> **Task**:
From the entries that follow, copy each line in which "ambiente" appears.
Available records below:
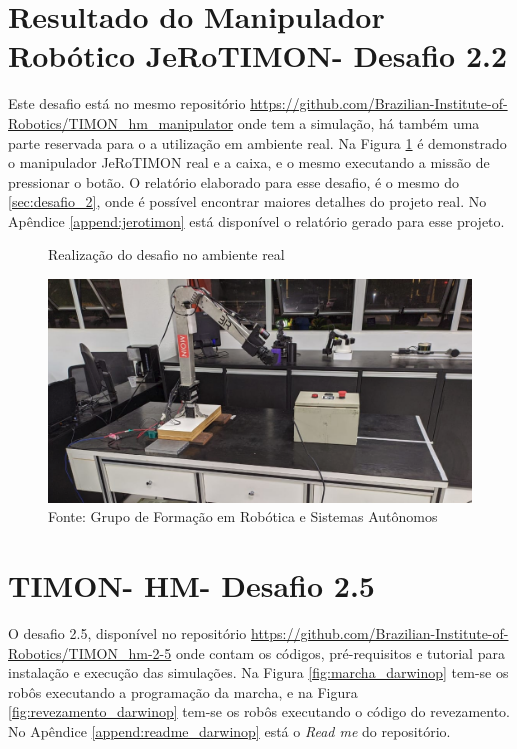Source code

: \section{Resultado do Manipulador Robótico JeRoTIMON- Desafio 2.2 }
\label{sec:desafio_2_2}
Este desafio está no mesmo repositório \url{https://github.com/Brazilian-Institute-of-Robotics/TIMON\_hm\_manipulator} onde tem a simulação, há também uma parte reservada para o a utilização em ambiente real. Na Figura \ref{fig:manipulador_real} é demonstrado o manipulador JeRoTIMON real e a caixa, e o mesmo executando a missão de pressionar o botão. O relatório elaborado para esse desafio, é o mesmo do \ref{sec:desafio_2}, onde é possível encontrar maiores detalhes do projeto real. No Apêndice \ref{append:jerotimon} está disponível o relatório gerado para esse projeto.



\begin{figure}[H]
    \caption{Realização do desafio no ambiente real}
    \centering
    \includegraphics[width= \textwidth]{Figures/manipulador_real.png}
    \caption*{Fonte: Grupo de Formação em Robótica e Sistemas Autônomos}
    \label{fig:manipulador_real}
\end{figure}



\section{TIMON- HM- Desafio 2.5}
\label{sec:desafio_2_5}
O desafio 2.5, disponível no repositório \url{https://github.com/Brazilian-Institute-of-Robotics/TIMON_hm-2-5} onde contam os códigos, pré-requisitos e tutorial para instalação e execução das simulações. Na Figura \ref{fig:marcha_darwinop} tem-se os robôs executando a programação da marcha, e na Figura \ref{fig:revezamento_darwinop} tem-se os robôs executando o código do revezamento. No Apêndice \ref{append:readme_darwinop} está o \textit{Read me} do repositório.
End of Available records.
Available records below:
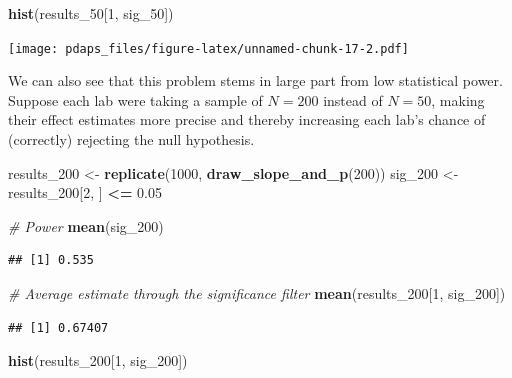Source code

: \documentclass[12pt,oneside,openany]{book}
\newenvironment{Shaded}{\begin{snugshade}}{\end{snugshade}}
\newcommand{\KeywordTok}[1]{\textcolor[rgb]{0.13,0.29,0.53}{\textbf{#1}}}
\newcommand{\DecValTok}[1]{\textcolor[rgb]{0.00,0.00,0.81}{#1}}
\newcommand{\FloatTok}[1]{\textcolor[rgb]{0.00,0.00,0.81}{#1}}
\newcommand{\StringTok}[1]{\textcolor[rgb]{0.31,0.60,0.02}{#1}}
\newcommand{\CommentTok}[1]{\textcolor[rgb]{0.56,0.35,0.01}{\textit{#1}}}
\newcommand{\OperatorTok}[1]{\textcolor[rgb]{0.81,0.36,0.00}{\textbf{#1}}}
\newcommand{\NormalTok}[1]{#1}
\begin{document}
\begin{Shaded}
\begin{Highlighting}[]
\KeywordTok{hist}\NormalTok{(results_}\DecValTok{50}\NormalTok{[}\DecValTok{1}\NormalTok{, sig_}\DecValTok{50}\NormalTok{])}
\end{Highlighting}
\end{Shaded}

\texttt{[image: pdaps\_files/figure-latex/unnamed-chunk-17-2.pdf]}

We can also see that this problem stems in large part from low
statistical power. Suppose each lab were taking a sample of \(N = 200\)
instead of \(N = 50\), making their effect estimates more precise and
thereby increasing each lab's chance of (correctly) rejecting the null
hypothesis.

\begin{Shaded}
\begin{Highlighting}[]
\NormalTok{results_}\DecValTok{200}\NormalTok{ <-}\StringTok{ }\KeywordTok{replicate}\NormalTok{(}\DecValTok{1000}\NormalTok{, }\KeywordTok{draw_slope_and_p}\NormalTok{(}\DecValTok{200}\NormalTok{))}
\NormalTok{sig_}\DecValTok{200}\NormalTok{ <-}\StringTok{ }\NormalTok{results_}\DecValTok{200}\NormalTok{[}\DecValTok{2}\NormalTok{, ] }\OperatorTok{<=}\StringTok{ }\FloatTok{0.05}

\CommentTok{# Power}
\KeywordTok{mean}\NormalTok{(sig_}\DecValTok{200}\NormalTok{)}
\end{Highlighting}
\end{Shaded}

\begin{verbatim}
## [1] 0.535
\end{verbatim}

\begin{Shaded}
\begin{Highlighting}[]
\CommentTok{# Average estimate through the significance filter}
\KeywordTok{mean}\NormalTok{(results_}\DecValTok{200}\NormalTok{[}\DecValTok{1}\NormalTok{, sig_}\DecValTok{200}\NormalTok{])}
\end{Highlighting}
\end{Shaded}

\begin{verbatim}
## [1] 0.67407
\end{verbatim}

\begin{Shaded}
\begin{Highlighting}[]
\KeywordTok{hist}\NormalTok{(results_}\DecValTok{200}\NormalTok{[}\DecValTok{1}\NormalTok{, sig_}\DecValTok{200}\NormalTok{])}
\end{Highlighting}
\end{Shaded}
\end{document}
End of Available records.
Available records below:
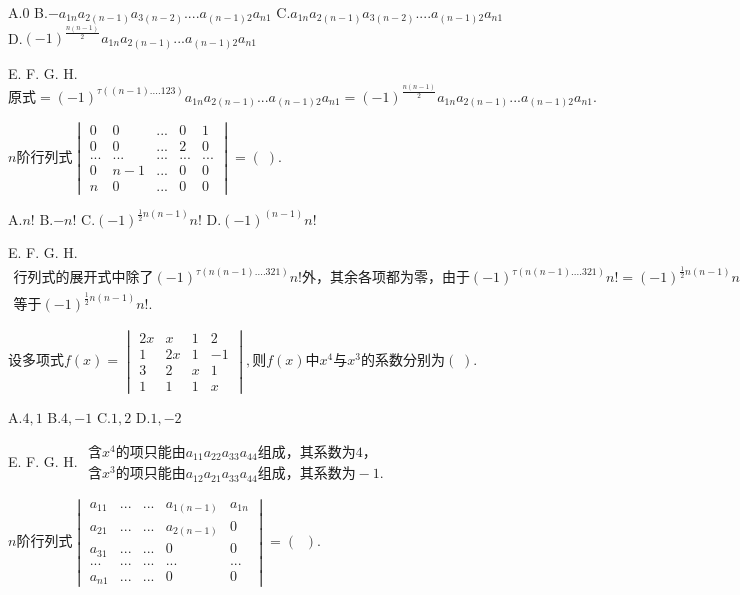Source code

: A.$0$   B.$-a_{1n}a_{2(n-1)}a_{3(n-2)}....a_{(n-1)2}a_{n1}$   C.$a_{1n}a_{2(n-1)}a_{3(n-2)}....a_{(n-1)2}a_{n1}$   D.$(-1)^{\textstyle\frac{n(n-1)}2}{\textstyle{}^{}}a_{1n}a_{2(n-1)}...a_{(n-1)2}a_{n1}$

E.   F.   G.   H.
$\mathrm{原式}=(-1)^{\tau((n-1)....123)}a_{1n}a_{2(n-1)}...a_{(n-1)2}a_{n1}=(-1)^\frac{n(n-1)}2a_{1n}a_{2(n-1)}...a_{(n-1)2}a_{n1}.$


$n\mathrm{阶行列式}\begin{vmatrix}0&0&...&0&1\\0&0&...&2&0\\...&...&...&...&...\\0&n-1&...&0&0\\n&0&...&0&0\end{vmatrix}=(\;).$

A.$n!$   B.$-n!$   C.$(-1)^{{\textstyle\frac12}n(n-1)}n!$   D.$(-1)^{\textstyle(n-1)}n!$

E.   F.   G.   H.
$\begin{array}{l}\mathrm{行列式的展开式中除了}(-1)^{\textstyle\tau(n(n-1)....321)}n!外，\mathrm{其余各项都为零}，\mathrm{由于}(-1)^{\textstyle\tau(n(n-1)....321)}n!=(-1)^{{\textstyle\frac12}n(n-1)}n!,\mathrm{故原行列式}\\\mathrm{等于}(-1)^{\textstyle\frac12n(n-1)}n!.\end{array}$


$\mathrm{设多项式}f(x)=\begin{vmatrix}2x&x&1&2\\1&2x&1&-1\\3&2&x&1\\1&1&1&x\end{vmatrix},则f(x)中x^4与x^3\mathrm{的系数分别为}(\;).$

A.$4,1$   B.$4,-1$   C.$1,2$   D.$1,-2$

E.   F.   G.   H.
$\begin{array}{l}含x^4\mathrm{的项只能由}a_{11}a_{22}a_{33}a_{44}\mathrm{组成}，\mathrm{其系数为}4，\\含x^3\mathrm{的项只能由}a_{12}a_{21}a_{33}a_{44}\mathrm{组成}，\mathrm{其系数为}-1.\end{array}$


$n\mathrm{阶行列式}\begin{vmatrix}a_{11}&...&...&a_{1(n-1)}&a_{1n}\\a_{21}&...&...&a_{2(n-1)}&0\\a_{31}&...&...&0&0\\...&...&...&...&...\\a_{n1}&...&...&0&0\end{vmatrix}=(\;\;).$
End of Available records.
> **Exercise output**:
Este desafio está no mesmo repositório \url{https://github.com/Brazilian-Institute-of-Robotics/TIMON\_hm\_manipulator} onde tem a simulação, há também uma parte reservada para o a utilização em ambiente real. Na Figura \ref{fig:manipulador_real} é demonstrado o manipulador JeRoTIMON real e a caixa, e o mesmo executando a missão de pressionar o botão. O relatório elaborado para esse desafio, é o mesmo do \ref{sec:desafio_2}, onde é possível encontrar maiores detalhes do projeto real. No Apêndice \ref{append:jerotimon} está disponível o relatório gerado para esse projeto.
    \caption{Realização do desafio no ambiente real}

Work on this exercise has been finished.